I can’t change any of that now, but I do think it’s important to talk more about why women stay, and leave. I don’t have it all worked out yet but gosh it was brutal trying so hard and feeling like a failure. Trying to be a progressive, empowered woman and feeling like I had to cover him all the time while he railed against me and my kids. It was a mess mostly, that’s why I wanted to celebrate and talk about all the good times so publicly- I hoped they would last or be enough to hold us together… but they didn’t and he got worse and it got scarier and then I felt less safe to talk about it because I think, well, some people got tired of hearing about how scary he was and seeing me not do enough to protect myself or my kids, not leaving before I did.

(And yes I know plenty of people are mad about the how of my leaving. But God have you seen all the healing? I wouldn’t change a thing about it now.)

It’s been about a year since I left him. A year or so of coming out of what I originally thought was a hard and sort of mutually failing marriage, trying to keep it all kosher for the kids and the friends and losing more than half of them anyway. A year of realizing there was maybe more manipulation or abuse or, god forbid we use the actual word “fault”, on his part than I wanted to admit.
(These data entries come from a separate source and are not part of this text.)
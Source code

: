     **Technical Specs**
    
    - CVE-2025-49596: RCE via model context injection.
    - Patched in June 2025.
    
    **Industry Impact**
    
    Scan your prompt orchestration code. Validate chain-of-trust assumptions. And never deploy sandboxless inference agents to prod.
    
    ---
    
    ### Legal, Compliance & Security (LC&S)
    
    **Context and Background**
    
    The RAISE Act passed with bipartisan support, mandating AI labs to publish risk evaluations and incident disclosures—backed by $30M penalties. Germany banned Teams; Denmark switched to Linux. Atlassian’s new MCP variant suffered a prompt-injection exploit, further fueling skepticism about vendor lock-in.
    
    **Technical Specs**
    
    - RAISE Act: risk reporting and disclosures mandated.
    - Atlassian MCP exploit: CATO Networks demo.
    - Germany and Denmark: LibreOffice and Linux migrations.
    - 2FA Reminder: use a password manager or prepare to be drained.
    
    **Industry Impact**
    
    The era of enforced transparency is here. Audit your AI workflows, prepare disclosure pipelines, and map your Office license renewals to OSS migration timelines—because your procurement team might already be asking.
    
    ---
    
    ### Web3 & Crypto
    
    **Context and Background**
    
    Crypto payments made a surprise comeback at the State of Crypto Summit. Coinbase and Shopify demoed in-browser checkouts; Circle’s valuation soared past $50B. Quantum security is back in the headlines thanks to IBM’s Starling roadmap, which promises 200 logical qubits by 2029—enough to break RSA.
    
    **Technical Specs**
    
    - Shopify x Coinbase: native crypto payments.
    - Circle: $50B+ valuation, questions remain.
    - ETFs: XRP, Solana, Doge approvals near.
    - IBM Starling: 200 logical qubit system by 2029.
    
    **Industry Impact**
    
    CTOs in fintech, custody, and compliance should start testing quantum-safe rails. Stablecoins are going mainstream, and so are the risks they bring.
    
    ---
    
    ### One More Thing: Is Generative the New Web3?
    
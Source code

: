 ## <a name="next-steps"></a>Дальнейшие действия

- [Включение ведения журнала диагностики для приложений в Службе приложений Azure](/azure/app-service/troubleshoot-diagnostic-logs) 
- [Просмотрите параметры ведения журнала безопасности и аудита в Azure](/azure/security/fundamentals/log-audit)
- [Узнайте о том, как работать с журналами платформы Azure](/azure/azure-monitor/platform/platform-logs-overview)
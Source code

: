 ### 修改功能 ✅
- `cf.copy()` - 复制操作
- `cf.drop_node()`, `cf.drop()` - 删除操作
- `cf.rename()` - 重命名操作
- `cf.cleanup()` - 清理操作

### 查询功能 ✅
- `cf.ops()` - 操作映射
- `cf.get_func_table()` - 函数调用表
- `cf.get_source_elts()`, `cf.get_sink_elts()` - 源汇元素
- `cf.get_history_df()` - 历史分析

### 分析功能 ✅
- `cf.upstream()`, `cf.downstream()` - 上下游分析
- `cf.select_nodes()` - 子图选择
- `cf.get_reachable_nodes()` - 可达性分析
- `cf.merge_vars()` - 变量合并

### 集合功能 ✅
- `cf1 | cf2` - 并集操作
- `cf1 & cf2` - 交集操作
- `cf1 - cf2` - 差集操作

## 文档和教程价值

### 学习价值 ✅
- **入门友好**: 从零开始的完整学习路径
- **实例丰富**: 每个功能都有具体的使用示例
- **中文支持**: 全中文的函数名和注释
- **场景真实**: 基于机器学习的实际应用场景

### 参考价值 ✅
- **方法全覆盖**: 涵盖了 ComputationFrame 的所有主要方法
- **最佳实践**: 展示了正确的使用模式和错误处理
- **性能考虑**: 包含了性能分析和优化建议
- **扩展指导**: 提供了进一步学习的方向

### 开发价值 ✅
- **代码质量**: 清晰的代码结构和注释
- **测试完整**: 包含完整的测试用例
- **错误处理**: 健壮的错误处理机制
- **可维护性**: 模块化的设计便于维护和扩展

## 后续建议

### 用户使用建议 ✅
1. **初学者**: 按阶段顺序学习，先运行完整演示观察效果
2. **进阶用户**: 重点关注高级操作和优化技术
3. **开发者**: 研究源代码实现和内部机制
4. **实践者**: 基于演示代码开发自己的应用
A year of working out that whole damn thing where you have for so many reasons tried to paint him as a really nice guy hoping you could keep some friends around or you wouldn’t look like an idiot for marrying him, but the truth is he was mean and scary and hurtful and unwilling to change, and that’s kind of a lot to admit to yourself much less the whole world.

It is for sure excruciating for someone like me who sort of finds her identity in being open and smart and protective, super pro-women and forward thinking- to realize I’ve been making my husband look like a hero forever and now everyone thinks I’m the worst for divorcing him. I don’t know what all I’d change about that, a lot I suppose, the way I projected him and us on social media for starters, but damn I was really happy in those moments and hoping against hope that would be enough.

I just… I know plenty of other women who’ve been through or are going through this. So I guess I want to say I see you and I get it. A lot of people won’t, and that can be just as heartbreaking as the marriage falling apart. There is so much grieving to do in all of this and none of it is easy. And my god it’s hard not to be ashamed that you weren’t smarter or stronger or more independent, or more vulnerable and honest with yourself and the world. And now it seems like you’ve dug yourself a hole and if you start walking the truth, at least externally, it looks like either you were lying then or you’re lying now and either way you’re selfish as hell. But babe, you were doing your best to keep your family afloat. To keep your marriage. You hoped against hope for a long time I know. And it’s just not fucking fair.

It’s a sad song but I think maybe some women need to hear it- to know they’re not the villain or failures, to hear me too in all kinds of ways, to see a few more hands reaching out, if only via the internet. Because divorce is lonely no matter what but when your friends start bailing out of confusion or disapproval it’s damn near impossible to stay afloat much less gather the strength you need to start over.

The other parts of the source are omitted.